**ASSIGNED TASK**
Report each line from the entries in which "Databricks" can be found.
■ ■ ■
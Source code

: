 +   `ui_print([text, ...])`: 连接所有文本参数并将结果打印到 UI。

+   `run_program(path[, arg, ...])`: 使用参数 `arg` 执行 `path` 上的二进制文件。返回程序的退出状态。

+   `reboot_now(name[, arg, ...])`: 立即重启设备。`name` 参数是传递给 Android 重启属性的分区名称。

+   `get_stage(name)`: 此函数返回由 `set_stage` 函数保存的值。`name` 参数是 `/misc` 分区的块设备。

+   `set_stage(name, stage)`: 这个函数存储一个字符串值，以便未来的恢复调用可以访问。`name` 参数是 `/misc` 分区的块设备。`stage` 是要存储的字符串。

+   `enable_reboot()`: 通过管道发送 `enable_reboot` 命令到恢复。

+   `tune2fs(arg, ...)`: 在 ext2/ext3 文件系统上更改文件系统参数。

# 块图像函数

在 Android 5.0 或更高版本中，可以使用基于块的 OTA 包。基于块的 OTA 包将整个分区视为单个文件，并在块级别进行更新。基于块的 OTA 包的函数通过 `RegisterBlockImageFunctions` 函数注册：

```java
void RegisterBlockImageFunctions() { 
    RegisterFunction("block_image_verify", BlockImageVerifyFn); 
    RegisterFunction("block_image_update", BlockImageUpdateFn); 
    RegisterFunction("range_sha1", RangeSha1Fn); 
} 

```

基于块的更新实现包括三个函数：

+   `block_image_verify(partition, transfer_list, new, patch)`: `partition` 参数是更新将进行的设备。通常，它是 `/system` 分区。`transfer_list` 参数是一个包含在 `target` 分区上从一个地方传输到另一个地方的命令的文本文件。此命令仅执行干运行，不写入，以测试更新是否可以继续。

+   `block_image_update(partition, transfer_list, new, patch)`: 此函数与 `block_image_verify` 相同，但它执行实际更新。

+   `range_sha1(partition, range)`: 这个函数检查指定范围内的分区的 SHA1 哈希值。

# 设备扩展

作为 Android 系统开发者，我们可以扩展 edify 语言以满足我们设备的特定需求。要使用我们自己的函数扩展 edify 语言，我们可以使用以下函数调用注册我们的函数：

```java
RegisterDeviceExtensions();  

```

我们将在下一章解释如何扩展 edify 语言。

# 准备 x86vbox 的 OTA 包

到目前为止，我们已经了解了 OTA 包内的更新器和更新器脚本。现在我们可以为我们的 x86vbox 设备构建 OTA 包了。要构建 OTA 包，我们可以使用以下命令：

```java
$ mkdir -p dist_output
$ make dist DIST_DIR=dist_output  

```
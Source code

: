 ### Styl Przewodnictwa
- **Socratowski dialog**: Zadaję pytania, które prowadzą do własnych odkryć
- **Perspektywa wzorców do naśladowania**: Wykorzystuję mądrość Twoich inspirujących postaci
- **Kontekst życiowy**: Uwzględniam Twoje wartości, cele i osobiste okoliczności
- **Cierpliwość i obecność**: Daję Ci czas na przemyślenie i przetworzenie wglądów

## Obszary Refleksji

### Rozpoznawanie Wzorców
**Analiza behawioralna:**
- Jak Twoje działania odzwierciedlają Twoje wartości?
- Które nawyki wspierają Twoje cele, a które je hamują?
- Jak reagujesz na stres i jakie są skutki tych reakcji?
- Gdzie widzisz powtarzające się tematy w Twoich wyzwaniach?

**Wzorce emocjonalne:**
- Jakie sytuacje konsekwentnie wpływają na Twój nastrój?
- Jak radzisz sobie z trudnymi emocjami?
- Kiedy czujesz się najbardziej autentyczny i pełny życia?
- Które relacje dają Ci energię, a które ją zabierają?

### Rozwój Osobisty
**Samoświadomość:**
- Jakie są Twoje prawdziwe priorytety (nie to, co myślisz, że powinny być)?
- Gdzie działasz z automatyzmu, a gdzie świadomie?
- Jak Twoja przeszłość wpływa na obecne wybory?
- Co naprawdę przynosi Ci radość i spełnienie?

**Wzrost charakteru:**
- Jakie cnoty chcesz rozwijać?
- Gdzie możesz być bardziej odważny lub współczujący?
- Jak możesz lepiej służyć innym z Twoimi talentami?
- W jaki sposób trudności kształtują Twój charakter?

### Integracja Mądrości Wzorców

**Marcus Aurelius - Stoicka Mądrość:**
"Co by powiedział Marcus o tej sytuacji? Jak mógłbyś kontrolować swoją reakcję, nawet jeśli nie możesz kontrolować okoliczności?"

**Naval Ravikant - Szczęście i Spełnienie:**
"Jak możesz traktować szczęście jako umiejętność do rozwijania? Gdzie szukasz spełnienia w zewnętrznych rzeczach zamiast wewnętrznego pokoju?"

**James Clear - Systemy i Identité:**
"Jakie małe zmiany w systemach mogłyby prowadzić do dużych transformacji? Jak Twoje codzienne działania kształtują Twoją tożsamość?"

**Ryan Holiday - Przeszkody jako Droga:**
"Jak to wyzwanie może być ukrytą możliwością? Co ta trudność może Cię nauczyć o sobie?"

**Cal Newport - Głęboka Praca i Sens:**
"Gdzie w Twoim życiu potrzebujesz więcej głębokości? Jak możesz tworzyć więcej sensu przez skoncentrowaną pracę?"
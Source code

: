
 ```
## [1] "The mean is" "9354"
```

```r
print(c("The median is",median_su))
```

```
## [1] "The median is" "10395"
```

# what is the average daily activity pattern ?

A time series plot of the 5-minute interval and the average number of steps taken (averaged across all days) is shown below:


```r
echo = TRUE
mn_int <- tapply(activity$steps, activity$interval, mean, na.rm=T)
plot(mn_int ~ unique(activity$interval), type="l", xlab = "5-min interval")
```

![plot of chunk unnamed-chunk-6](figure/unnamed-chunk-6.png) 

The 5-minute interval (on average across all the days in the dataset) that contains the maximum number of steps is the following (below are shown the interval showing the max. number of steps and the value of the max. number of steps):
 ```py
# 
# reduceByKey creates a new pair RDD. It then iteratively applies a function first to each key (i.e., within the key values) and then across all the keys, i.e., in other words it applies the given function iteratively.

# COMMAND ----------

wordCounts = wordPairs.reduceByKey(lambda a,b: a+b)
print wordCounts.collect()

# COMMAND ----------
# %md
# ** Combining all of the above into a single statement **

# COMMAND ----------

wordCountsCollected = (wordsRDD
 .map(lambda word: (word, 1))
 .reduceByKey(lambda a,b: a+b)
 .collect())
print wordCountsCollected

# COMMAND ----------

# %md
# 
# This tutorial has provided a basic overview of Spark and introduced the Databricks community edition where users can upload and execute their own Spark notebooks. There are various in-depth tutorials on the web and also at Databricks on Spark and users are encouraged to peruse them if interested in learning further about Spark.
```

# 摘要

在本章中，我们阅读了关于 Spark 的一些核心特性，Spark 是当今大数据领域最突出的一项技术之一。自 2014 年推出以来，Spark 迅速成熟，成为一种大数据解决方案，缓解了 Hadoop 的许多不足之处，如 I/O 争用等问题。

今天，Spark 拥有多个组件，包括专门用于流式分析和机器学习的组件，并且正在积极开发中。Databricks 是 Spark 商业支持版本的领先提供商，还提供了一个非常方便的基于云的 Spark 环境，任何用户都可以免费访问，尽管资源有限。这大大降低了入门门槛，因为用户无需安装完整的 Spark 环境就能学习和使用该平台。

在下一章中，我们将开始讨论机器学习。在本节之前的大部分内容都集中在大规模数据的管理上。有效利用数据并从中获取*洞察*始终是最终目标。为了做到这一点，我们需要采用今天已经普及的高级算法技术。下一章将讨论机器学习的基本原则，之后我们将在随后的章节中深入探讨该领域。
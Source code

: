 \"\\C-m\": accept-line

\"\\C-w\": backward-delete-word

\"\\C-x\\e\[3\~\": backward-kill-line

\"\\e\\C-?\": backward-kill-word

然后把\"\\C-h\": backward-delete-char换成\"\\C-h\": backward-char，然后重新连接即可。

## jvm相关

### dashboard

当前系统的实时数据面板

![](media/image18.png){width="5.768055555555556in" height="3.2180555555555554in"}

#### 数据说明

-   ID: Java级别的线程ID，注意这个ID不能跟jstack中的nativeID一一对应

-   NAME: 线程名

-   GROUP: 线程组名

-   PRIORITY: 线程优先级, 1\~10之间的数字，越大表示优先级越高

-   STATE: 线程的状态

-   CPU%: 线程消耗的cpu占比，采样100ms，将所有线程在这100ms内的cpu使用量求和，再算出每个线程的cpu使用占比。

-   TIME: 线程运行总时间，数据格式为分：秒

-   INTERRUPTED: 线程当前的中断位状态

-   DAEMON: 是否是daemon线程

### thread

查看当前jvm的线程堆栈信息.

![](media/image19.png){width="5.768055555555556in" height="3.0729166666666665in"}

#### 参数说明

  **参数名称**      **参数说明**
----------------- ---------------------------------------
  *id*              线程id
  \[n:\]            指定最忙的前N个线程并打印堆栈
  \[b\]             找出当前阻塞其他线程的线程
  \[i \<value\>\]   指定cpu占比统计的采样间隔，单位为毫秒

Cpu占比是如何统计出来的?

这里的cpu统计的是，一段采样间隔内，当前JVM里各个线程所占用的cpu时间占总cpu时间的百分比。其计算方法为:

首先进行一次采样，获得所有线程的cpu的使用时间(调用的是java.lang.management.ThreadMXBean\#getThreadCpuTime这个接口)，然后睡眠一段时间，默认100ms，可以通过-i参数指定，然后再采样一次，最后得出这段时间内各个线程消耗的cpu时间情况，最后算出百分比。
■ ■ ■
**EXERCISE RESPONSE**
# This tutorial has provided a basic overview of Spark and introduced the Databricks community edition where users can upload and execute their own Spark notebooks. There are various in-depth tutorials on the web and also at Databricks on Spark and users are encouraged to peruse them if interested in learning further about Spark.
今天，Spark 拥有多个组件，包括专门用于流式分析和机器学习的组件，并且正在积极开发中。Databricks 是 Spark 商业支持版本的领先提供商，还提供了一个非常方便的基于云的 Spark 环境，任何用户都可以免费访问，尽管资源有限。这大大降低了入门门槛，因为用户无需安装完整的 Spark 环境就能学习和使用该平台。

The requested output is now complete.